▶ Available data:

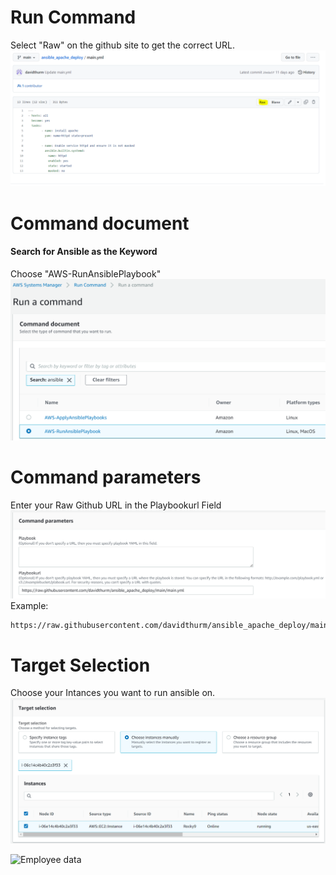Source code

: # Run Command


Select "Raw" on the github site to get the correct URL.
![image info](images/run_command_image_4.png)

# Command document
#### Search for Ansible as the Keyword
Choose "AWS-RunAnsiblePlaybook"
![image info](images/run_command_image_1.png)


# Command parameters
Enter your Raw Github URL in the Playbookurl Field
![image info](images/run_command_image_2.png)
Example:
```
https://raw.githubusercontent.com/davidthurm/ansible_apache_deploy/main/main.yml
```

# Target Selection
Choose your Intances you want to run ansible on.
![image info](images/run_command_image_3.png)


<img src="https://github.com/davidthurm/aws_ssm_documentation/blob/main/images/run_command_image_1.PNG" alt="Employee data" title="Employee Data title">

---

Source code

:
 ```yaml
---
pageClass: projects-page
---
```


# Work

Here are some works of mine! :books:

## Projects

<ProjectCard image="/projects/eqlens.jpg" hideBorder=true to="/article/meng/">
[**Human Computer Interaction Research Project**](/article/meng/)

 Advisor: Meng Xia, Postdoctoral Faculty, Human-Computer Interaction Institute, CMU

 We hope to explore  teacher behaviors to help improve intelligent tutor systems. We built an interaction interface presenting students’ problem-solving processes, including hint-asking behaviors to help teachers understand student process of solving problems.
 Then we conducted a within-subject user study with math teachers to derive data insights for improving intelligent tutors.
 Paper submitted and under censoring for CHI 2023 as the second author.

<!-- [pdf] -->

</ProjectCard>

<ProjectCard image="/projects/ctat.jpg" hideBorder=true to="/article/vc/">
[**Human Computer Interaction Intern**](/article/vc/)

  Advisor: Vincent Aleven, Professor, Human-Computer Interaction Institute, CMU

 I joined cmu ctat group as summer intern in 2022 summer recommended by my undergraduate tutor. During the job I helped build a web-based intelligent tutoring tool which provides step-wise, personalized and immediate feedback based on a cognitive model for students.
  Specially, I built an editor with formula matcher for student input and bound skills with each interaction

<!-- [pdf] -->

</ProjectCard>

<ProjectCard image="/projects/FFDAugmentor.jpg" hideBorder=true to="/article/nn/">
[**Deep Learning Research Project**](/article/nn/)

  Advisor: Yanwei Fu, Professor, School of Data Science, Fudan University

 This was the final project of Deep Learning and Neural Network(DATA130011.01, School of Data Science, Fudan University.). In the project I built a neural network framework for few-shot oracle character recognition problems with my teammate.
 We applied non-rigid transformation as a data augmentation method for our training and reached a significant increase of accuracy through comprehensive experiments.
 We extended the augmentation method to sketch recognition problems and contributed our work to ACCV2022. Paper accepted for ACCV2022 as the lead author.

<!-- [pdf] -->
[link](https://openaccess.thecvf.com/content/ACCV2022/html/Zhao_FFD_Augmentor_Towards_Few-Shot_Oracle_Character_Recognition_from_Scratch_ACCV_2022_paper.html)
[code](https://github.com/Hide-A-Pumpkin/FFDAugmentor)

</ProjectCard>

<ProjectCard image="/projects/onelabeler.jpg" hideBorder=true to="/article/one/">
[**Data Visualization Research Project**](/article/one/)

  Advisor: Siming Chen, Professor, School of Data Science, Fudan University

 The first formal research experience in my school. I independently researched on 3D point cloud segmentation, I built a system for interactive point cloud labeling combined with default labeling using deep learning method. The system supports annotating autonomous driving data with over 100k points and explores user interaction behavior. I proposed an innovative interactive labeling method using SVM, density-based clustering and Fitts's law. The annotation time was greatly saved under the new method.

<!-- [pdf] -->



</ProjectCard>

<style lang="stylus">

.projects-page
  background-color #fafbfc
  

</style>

▶ Aim of the exercise:
Among the entries above, copy exactly only the lines starting with the one containing "Here are some" and going through the one containing "Advisor: Meng Xia, Postdoctoral", both ends included.

▶ Completed exercise:
Here are some works of mine! :books:

## Projects

<ProjectCard image="/projects/eqlens.jpg" hideBorder=true to="/article/meng/">
[**Human Computer Interaction Research Project**](/article/meng/)

 Advisor: Meng Xia, Postdoctoral Faculty, Human-Computer Interaction Institute, CMU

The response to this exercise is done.